STUDY MATERIAL:
········

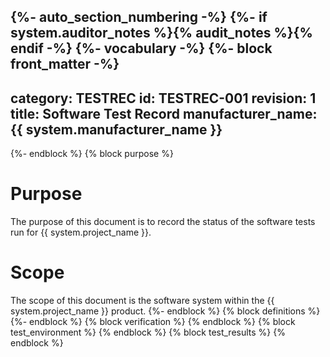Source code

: {%- auto_section_numbering -%}
{%- if system.auditor_notes %}{% audit_notes %}{% endif -%}
{%- vocabulary -%}
{%- block front_matter -%}
---
category: TESTREC
id: TESTREC-001
revision: 1
title: Software Test Record
manufacturer_name: {{ system.manufacturer_name }}
---
{%- endblock %}
{% block purpose %}
# Purpose

The purpose of this document is to record the status of the software tests run for {{ system.project_name }}.

# Scope

The scope of this document is the software system within the {{ system.project_name }} product.
{%- endblock %}
{% block definitions %}
{%- endblock %}
{% block verification %}
{% endblock %}
{% block test_environment %}
{% endblock %}
{% block test_results %}
{% endblock %}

········

WHAT YOU NEED TO DO:
Minus its pictures, the full listing should be copied verbatim.

THE COMPLETED TASK:
Source code

: {%- auto_section_numbering -%}
{%- if system.auditor_notes %}{% audit_notes %}{% endif -%}
{%- vocabulary -%}
{%- block front_matter -%}
---
category: TESTREC
id: TESTREC-001
revision: 1
title: Software Test Record
manufacturer_name: {{ system.manufacturer_name }}
---
{%- endblock %}
{% block purpose %}
# Purpose

The purpose of this document is to record the status of the software tests run for {{ system.project_name }}.

# Scope

The scope of this document is the software system within the {{ system.project_name }} product.
{%- endblock %}
{% block definitions %}
{%- endblock %}
{% block verification %}
{% endblock %}
{% block test_environment %}
{% endblock %}
{% block test_results %}
{% endblock %}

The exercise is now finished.